Jesus made these claims by His own words. I’ve learned in life that words can be easily and at times flippantly spoken; containing little to no truth, but when every outrageous claim comes true and when spoken words are fulfilled through miraculous deeds… I can and should anchor my life to His words. Jesus says His words are from our Heavenly Father…
“When you lift up the Son of Man, then you will know that I am He, and I do nothing on My own initiative,
but I speak these things as the Father taught Me.”
(John 8:28)
In the middle of these amazing portrait chapters, Jesus speaks to those who believe in Him that…
“If you abide in My word, then you are truly disciples of Mine; and you will know the truth, and the truth will make you free.
So if the Son makes you free, you will be free indeed.”
(John 8:31-32, 36)


  • abide’ = to remain; continue; stay; to have one’s abode, dwell, or reside… meaning I ought to make my home in God’s Word (the Bible). Do I on a daily basis?
  • truly disciples’ = apart from ‘living in God’s word” I cannot be Jesus’ disciple, for His disciples order their lives according to His word. This also seems to imply that there are some who pretend to be disciples, but because they neglect knowing and living out Scripture, they aren’t ‘truly’ disciples of Christ. How often do I neglect God’s word choosing to follow and learn from the ‘words of the world’, following the ways of the world.
  • will know the truth’ = as Francis Schaeffer coined ‘true truth’, meaning absolute truth is found only in God’s word. When searching for answers to life’s dilemmas, do I look first to the Bible for truth or do I usually turn to others sources?
  • will make you free’ = Free from what? Grip of sin (pursuing my own ways – lust of the flesh)? Yes! Power over pride (falsely thinking I am the source of truth)? Yes! Loving the things and people of the world over loving God (lust of the eyes)? Yes! Free to be the man, husband, father, grandfather, friend, and pastor God intends for me to be. YES!

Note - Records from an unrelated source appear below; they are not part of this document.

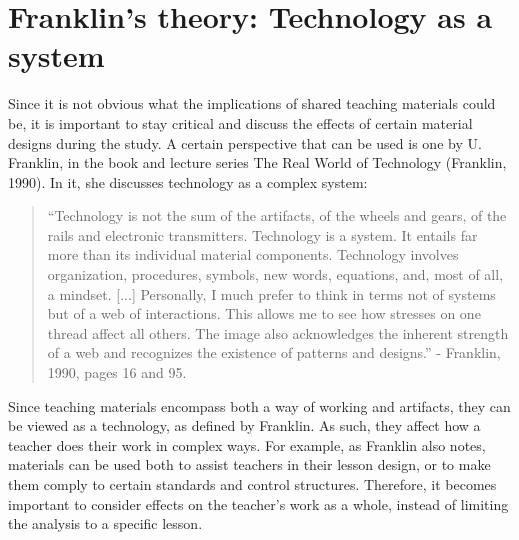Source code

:\section{Franklin's theory: Technology as a system}
Since it is not obvious what the implications of shared teaching materials could be, it is important to stay critical and discuss the effects of certain material designs during the study. A certain perspective that can be used is one by U. Franklin, in the book and lecture series The Real World of Technology (Franklin, 1990). In it, she discusses technology as a complex system:

\begin{quote}
“Technology is not the sum of the artifacts, of the wheels and gears, of the rails and electronic transmitters. Technology is a system. It entails far more than its individual material components. Technology involves organization, procedures, symbols, new words, equations, and, most of all, a mindset. [...] Personally, I much prefer to think in terms not of systems but of a web of interactions. This allows me to see how stresses on one thread affect all others. The image also acknowledges the inherent strength of a web and recognizes the existence of patterns and designs.” - Franklin, 1990, pages 16 and 95.
\end{quote}

Since teaching materials encompass both a way of working and artifacts, they can be viewed as a technology, as defined by Franklin. As such, they affect how a teacher does their work in complex ways. For example, as Franklin also notes, materials can be used both to assist teachers in their lesson design, or to make them comply to certain standards and control structures. Therefore, it becomes important to consider effects on the teacher's work as a whole, instead of limiting the analysis to a specific lesson.

 %

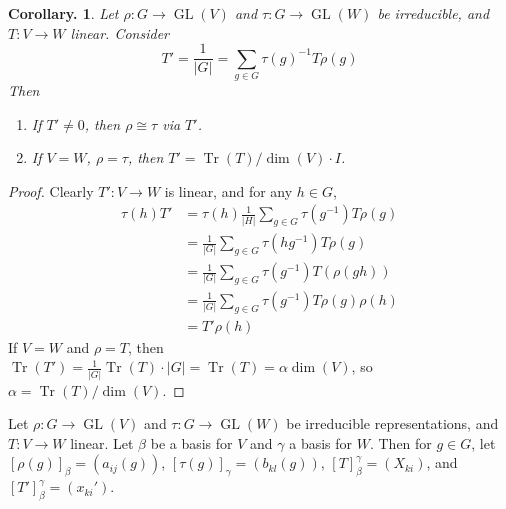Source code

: \documentclass[11pt, a4paper]{memoir}
\theoremstyle{change}
\newtheorem{corollary}[theorem]{Corollary.}
\theoremstyle{plain}
\theoremstyle{nonumberplain}
\newtheorem{proof}{Proof}
\DeclareMathOperator{\GL}{GL}
\DeclareMathOperator{\Tr}{Tr}
\numberwithin{equation}{section}
\begin{document}
\begin{corollary}
    Let $\rho:G\to\GL(V)$ and $\tau:G\to\GL(W)$ be irreducible, and $T:V\to W$ linear.
    Consider
    \begin{equation*}
        T'=\frac{1}{|G|}=\sum_{g\in G}\tau(g)^{-1} T\rho(g)
    \end{equation*}
    Then
    \begin{enumerate}[nl,r]
        \item If $T'\neq 0$, then $\rho\cong\tau$ via $T'$.
        \item If $V=W$, $\rho=\tau$, then $T'=\Tr(T)/\dim(V)\cdot I$.
    \end{enumerate}
\end{corollary}
\begin{proof}
    Clearly $T':V\to W$ is linear, and for any $h\in G$,
    \begin{align*}
        \tau(h)T'&=\tau(h)\frac{1}{|H|}\sum_{g\in G}\tau(g^{-1})T\rho(g)\\
                 &= \frac{1}{|G|}\sum_{g\in G}\tau(hg^{-1})T\rho(g)\\
                 &=\frac{1}{|G|}\sum_{g\in G}\tau(g^{-1})T(\rho(gh))\\
                 &= \frac{1}{|G|}\sum_{g\in G}\tau(g^{-1})T\rho(g)\rho(h)\\
                 &= T'\rho(h)
    \end{align*}
    If $V=W$ and $\rho=T$, then $\Tr(T')=\frac{1}{|G|}\Tr(T)\cdot|G|=\Tr(T)=\alpha\dim(V)$, so $\alpha=\Tr(T)/\dim(V)$.
\end{proof}
Let $\rho:G\to\GL(V)$ and $\tau:G\to\GL(W)$ be irreducible representations, and $T:V\to W$ linear.
Let $\beta$ be a basis for $V$ and $\gamma$ a basis for $W$.
Then for $g\in G$, let $[\rho(g)]_\beta=(a_{ij}(g))$, $[\tau(g)]_{\gamma}=(b_{kl}(g))$, $[T]_\beta^\gamma=(X_{ki})$, and $[T']_{\beta}^\gamma=(x_{ki}')$.
\end{document}
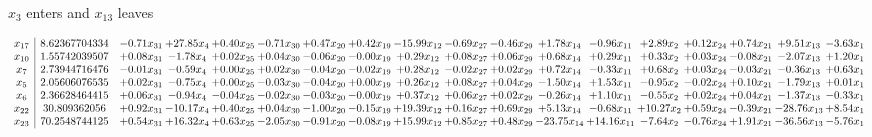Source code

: \documentclass[9pt]{article}
\begin{document}
 $ x_{3} $ enters and $ x_{13} $ leaves 

 \[\begin{array}{c| c c@{\hskip 2pt} c@{\hskip 2pt} c@{\hskip 2pt} c@{\hskip 2pt} c@{\hskip 2pt} c@{\hskip 2pt} c@{\hskip 2pt} c@{\hskip 2pt} c@{\hskip 2pt} c@{\hskip 2pt} c@{\hskip 2pt} c@{\hskip 2pt} c@{\hskip 2pt} c@{\hskip 2pt} c@{\hskip 2pt} c@{\hskip 2pt} }
 x_{17}   &  8.62367704334 & -0.71 x_{31} & + 27.85 x_{4} & +  0.40 x_{25} & -0.71 x_{30} & +  0.47 x_{20} & +  0.42 x_{19} & -15.99 x_{12} & -0.69 x_{27} & -0.46 x_{29} & +  1.78 x_{14} & -0.96 x_{11} & +  2.89 x_{2} & +  0.12 x_{24} & +  0.74 x_{21} & +  9.51 x_{13} & -3.63 x_{1}\\
 x_{10}   &  1.55742039507 & +  0.08 x_{31} & -1.78 x_{4} & +  0.02 x_{25} & +  0.04 x_{30} & -0.06 x_{20} & -0.00 x_{19} & +  0.29 x_{12} & +  0.08 x_{27} & +  0.06 x_{29} & +  0.68 x_{14} & +  0.29 x_{11} & +  0.33 x_{2} & +  0.03 x_{24} & -0.08 x_{21} & -2.07 x_{13} & +  1.20 x_{1}\\
 x_{7}   &  2.73944716476 & -0.01 x_{31} & -0.59 x_{4} & +  0.00 x_{25} & +  0.02 x_{30} & -0.04 x_{20} & -0.02 x_{19} & +  0.28 x_{12} & -0.02 x_{27} & +  0.02 x_{29} & +  0.72 x_{14} & -0.33 x_{11} & +  0.68 x_{2} & +  0.03 x_{24} & -0.03 x_{21} & -0.36 x_{13} & +  0.63 x_{1}\\
 x_{5}   &  2.05606076535 & +  0.02 x_{31} & -0.75 x_{4} & +  0.00 x_{25} & -0.03 x_{30} & -0.04 x_{20} & +  0.00 x_{19} & +  0.26 x_{12} & +  0.08 x_{27} & +  0.04 x_{29} & -1.50 x_{14} & +  1.53 x_{11} & -0.95 x_{2} & -0.02 x_{24} & +  0.10 x_{21} & -1.79 x_{13} & +  0.01 x_{1}\\
 x_{6}   &  2.36628464415 & +  0.06 x_{31} & -0.94 x_{4} & -0.04 x_{25} & -0.02 x_{30} & -0.03 x_{20} & -0.00 x_{19} & +  0.37 x_{12} & +  0.06 x_{27} & +  0.02 x_{29} & -0.26 x_{14} & +  1.10 x_{11} & -0.55 x_{2} & +  0.02 x_{24} & +  0.04 x_{21} & -1.37 x_{13} & -0.33 x_{1}\\
 x_{22}   &  30.809362056 & +  0.92 x_{31} & -10.17 x_{4} & +  0.40 x_{25} & +  0.04 x_{30} & -1.00 x_{20} & -0.15 x_{19} & + 19.39 x_{12} & +  0.16 x_{27} & +  0.69 x_{29} & +  5.13 x_{14} & -0.68 x_{11} & + 10.27 x_{2} & +  0.59 x_{24} & -0.39 x_{21} & -28.76 x_{13} & +  8.54 x_{1}\\
 x_{23}   &  70.2548744125 & +  0.54 x_{31} & + 16.32 x_{4} & +  0.63 x_{25} & -2.05 x_{30} & -0.91 x_{20} & -0.08 x_{19} & + 15.99 x_{12} & +  0.85 x_{27} & +  0.48 x_{29} & -23.75 x_{14} & + 14.16 x_{11} & -7.64 x_{2} & -0.76 x_{24} & +  1.91 x_{21} & -36.56 x_{13} & -5.76 x_{1}\\

\end{array}\]
\end{document}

–    I need to be more faithful to daily hear, read, study, memorize, meditate on God’s word and submit to the Holy Spirit to help me abide in His word.
–    I need to share with others how God’s word is at work in my life so I become accountable to live it out.
–    I need to search out Biblical commands and principles as my first stop in answering life questions, rather than allow other voices to control my thinking.

Lord Jesus, I surrender completely to Your Lordship over my life today. Please allow the power of Your word to guide, correct, transform, and protect me; enabling me to live in and live out Your word in every situation today. Help me to bring God glory in all I do today.